Novel Role for Protein Inhibitor of Activated STAT 4 (PIAS4) in the Restriction of Herpes Simplex Virus 1 by the Cellular Intrinsic Antiviral Immune Response

Abstract

Small ubiquitin-like modifier (SUMO) is used by the intrinsic antiviral immune response to restrict viral pathogens, such as herpes simplex virus 1 (HSV-1). Despite characterization of the host factors that rely on SUMOylation to exert their antiviral effects, the enzymes that mediate these SUMOylation events remain to be defined. We show that unconjugated SUMO levels are largely maintained throughout infection regardless of the presence of ICP0, the HSV-1 SUMO-targeted ubiquitin ligase. Moreover, in the absence of ICP0, high-molecular-weight SUMO-conjugated proteins do not accumulate if HSV-1 DNA does not replicate. These data highlight the continued importance for SUMO signaling throughout infection. We show that the SUMO ligase protein inhibitor of activated STAT 4 (PIAS4) is upregulated during HSV-1 infection and localizes to nuclear domains that contain viral DNA. PIAS4 is recruited to sites associated with HSV-1 genome entry through SUMO interaction motif (SIM)-dependent mechanisms that are destabilized by ICP0. In contrast, PIAS4 accumulates in replication compartments through SIM-independent mechanisms irrespective of ICP0 expression.
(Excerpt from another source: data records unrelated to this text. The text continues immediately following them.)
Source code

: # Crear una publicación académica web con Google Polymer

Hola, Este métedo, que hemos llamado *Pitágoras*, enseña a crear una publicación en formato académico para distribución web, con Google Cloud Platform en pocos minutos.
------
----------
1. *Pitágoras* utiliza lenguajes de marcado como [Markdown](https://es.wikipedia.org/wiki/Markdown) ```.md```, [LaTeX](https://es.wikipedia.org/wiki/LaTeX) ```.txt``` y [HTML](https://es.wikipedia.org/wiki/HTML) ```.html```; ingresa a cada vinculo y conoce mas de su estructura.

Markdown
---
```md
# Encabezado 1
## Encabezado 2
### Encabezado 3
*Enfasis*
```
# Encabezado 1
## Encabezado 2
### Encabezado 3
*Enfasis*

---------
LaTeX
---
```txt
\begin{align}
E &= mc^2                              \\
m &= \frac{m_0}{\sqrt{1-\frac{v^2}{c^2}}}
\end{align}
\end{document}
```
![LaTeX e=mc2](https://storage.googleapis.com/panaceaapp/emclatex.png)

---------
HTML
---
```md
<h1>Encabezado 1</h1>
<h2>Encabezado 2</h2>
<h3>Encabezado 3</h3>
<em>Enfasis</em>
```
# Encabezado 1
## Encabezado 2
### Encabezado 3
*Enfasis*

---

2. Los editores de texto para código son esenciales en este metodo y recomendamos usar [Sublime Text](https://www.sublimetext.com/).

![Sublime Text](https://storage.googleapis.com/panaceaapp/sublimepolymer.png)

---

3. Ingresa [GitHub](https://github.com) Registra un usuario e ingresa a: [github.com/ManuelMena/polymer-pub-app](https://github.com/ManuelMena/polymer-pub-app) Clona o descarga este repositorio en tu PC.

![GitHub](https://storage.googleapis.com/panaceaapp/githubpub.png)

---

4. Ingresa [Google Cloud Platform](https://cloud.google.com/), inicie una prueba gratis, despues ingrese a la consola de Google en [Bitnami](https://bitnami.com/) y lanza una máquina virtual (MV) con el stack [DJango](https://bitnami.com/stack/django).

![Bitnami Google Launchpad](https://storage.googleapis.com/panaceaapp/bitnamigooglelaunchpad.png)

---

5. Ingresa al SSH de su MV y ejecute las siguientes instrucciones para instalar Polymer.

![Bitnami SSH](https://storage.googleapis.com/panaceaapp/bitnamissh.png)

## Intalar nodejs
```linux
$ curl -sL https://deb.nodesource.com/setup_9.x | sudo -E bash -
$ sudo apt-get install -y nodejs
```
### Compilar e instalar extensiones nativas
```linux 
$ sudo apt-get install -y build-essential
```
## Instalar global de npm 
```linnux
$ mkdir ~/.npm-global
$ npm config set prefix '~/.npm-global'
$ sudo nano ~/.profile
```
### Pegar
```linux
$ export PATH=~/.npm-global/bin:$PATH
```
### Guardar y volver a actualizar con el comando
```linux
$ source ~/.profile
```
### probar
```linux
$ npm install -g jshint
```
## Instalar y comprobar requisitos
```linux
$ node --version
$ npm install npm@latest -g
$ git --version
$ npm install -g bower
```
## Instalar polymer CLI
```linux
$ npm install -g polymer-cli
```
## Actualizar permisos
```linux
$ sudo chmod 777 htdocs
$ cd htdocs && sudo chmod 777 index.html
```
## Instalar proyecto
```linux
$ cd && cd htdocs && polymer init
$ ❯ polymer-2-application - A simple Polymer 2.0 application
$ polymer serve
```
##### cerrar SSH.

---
Depletion of PIAS4 enhances the replication of ICP0-null mutant HSV-1, which is susceptible to restriction by the intrinsic antiviral immune response. The mechanisms of PIAS4-mediated restriction are synergistic with the restriction mechanisms of a characterized intrinsic antiviral factor, promyelocytic leukemia protein, and are antagonized by ICP0. We provide the first evidence that PIAS4 is an intrinsic antiviral factor. This novel role for PIAS4 in intrinsic antiviral immunity contrasts with the known roles of PIAS proteins as suppressors of innate immunity.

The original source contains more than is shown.